Ruling on a challenge brought by the ACLU, a New York court ruled yesterday that the patents held by Myriad Genetics on the BRCA1 and BRCA2 breast cancer genes are invalid. Myriad held the rights to all genetic testing involving these genes, making their use in breast cancer diagnosis subject to patent law. In the US, that meant that the tests involving BRCA1 and BRCA2 were either 1) unavailable, or 2) a lot more expensive.
The judge ruled that genes are discovered, and not invented, and therefore can’t be intellectual property.
The article points out that this could have enormous implications for patents held on human genes, all of which must now be called into question. This is self-evident.
I was wondering, though, if this might go even further (assuming that it won’t be successfully appealed, and you can bet there are whole buildings full of high-dollar lawyers drafting an appeal as we speak).
I know most people here are probably aware of similar patents held by Monsanto in particular on some genes, and their predatory (and largely successful) efforts to monopolize the entire agricultural sector. Their efforts to buy up seed distributors and replace what had, for 10,000 years, been natural, common property, with genetically-modified seeds that must be rebought every planting season are, IMO, the very essence of what is wrong with an absolutely free, unregulated market. Monsanto seems to want to control nothing less than the entire food supply, and they’re going about it from an ecologically classic way: bottom-up. If you control the plants, you control the food web.
For a broad, relatively well-cited treatment of Monsanto’s gene-patent sneakiness, take a look at this (yes, it’s a blog, and I do not vouch for all the particulars on the page, but it’s fairly accurate stuff).

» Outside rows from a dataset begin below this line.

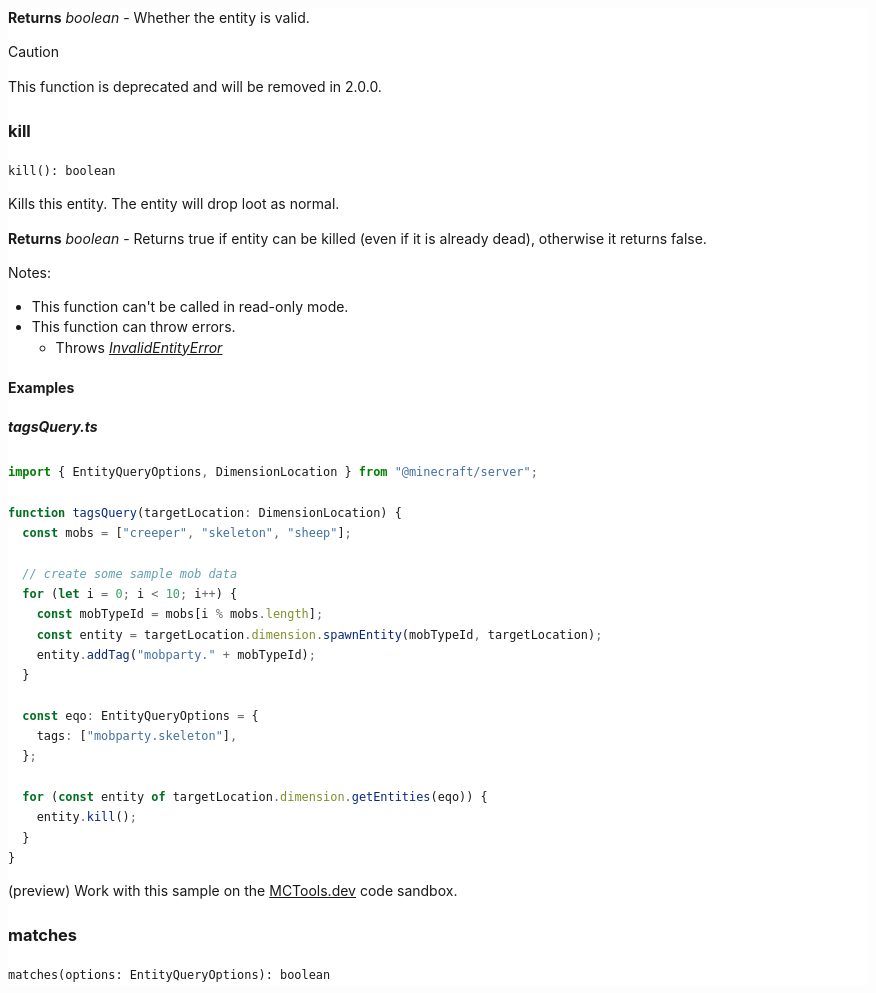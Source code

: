 **Returns** *boolean* - Whether the entity is valid.

> [!CAUTION]
> This function is deprecated and will be removed in 2.0.0.

### **kill**
`
kill(): boolean
`

Kills this entity. The entity will drop loot as normal.

**Returns** *boolean* - Returns true if entity can be killed (even if it is already dead), otherwise it returns false.
  
Notes:
- This function can't be called in read-only mode.
- This function can throw errors.
  - Throws [*InvalidEntityError*](InvalidEntityError.md)

#### Examples

##### ***tagsQuery.ts***

```typescript
import { EntityQueryOptions, DimensionLocation } from "@minecraft/server";

function tagsQuery(targetLocation: DimensionLocation) {
  const mobs = ["creeper", "skeleton", "sheep"];

  // create some sample mob data
  for (let i = 0; i < 10; i++) {
    const mobTypeId = mobs[i % mobs.length];
    const entity = targetLocation.dimension.spawnEntity(mobTypeId, targetLocation);
    entity.addTag("mobparty." + mobTypeId);
  }

  const eqo: EntityQueryOptions = {
    tags: ["mobparty.skeleton"],
  };

  for (const entity of targetLocation.dimension.getEntities(eqo)) {
    entity.kill();
  }
}
```

(preview) Work with this sample on the [MCTools.dev](https://mctools.dev/?open=gp/tagsQuery.ts) code sandbox.

### **matches**
`
matches(options: EntityQueryOptions): boolean
`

This places humans and the natural world in an untenably precarious bondage to corporate interest, and I’d love to see Monsanto’s back broken, free market be damned in this case. They are, excluding the many valid ecological arguments, patenting that which has, throughout history and across all cultures, the common property. It should stay that way.
So, do you think this decision (once again, assuming it holds up under appeal) will have broader implications outside of strictly human genetics?
One “out” I can see for GM-plants companies is, unfortunately, that their products ARE, in fact, invented and not discovered (if you consider introducing a few genes here and there as “invention”).